Someone sent me an invitation to connect on LinkedIn whom I did not know and I’m not sure how he found me.

Before accepting I always review the individual’s profile.

The first sentence in the profile read, “I am a versatile professional with about five years of experience…”

It immediately struck me as odd that this self-professed “professional” doesn’t even know how long he’s been engaged in his profession.

This is very un-powerful language.

What’s un-powerful about it?

The word “about!

About” is uncertain language, isn’t it?

In the above LinkedIn profile this professional in his field doesn’t know how long he’s been in his profession?

“About” five years could be 4 ½ years, 5 ½ years? If could even be 3 years or 6-7 years, who knows?

If this individual cannot keep track of how long he’s been in his profession, I have a problem with that.

If this person can’t take a stand on this, what else will he have challenges taking a stand on.

It’s very un-powerful language.

I’m coming up on my 13th anniversary in my own business. October 1st will be 13 years, so I’ve been in my business 12 ¾ years.

That’s definitive and certain.

“About” is not definitive or certain at all.

It speaks someone’s lack of confidence and self-esteem.

It is Un-Power Word #3 in my new series.

Stay tuned for more next week and beyond as I build my repertoire of Un-Power Words.

If you have any pet peeves of Un-Power Words, please leave a comment below and I’ll add them to my list and write my take on them and we’ll build the definitive Communication Power language.

’til next time, make it a great weekend and Communicate With Power!

skip weisman, transforming leadership and workplace communication to deliver champion level results






P.S. – To receive one power word each week sent to your inbox for the next year, 52 Power Words automatically come to you to help you Communicate With Power  go to:

There are 3 comments. Add yours.

  1. Laurel Miller

    Thanks for your perspective Skip!

    I took an entirely different impression from the Linked-In profile you quoted in your email today (25 July 2014). I’d believe that if someone used “about so long” in their experience profile, it meant that he wasn’t about to share personal details — since 2009, as an example may provide too much information to the evil-intentioned — and that he doesn’t’ live his life in LinkedIn updating it each time another month, quarter, or year rolls by.

    My LikedIn profile is nuisance! It provides fodder for the vendors to contact me relentlessly about products and services I don’t want, don’t need, and don’t have the time to investigate. It is out of date and left that way by design.

    he individual you referenced may be a very dedicated, hard working, and busy person. It may be that self-promotion isn’t as important to him as making good on his current commitments.

    Now, to your point, ‘about’ isn’t definitive and it definitely allows room for uncertainty and ambiguity.

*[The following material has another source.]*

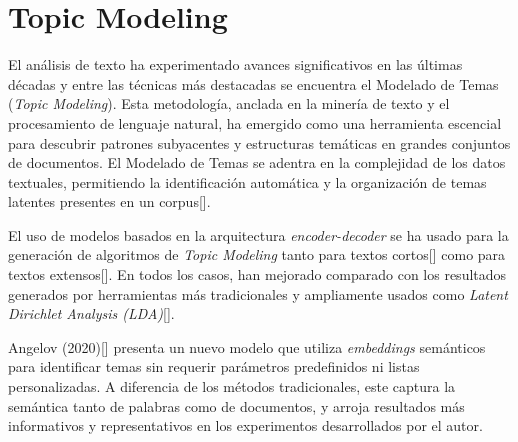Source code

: \section{Topic Modeling}

    El análisis de texto ha experimentado avances significativos en las últimas décadas y entre las técnicas más destacadas se encuentra el Modelado de Temas (\emph{Topic Modeling}). Esta metodología, anclada en la minería de texto y el procesamiento de lenguaje natural, ha emergido como una herramienta escencial para descubrir patrones subyacentes y estructuras temáticas en grandes conjuntos de documentos. El Modelado de Temas se adentra en la complejidad de los datos textuales, permitiendo la identificación automática y la organización de temas latentes presentes en un corpus[\cite{lda2003}].

    El uso de modelos basados en la arquitectura \emph{encoder-decoder} se ha usado para la generación de algoritmos de \emph{Topic Modeling }tanto para textos cortos[\cite{neuraltm}] como para textos extensos[\cite{tminemb}]. En todos los casos, han mejorado comparado con los resultados generados por herramientas más tradicionales y ampliamente usados como \emph{Latent Dirichlet Analysis (LDA)}[\cite{lda2003}].  

    Angelov (2020)[\cite{angelov2020top2vec}] presenta un nuevo modelo que utiliza \emph{embeddings} semánticos para identificar temas sin requerir parámetros predefinidos ni listas personalizadas. A diferencia de los métodos tradicionales, este captura la semántica tanto de palabras como de documentos, y arroja resultados más informativos y representativos en los experimentos desarrollados por el autor.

    In my world IT people use words like about to indicate ‘within a range’ without embroiling the conversation in too many specifics. Sometimes its helpful to know that there is some fuzzy edges to our observations.

    Thanks for helping all of us see where we can empower our speech and our lives through better word choices. I look forward to learning more of the power vocabulary.



    • Skip Weisman, Workplace Communication Expert

      Sorry for the delayed reply. Thank you for investing the time in such a detailed comment here.
      I totally understand and appreciate your comments and clarification as to the usage of “about.”
      Everything is contextual and I never speak in absolutes. My entire business is making people more conscious of how they communicate and to make better language choices by understanding the consequences of some words they may not understand could have an unintended impact.

      Thanks, again, and please come back and continue to add value to the conversations here.

  2. Sandhya

    “Almost” is another nuisance word although I suspect I too use it. As I am writing this, I am thinking to myself I should be conscious the next time I use it.

    I am almost done – I so not like this sentence! This just doesn’t tell me how much more is left to be done!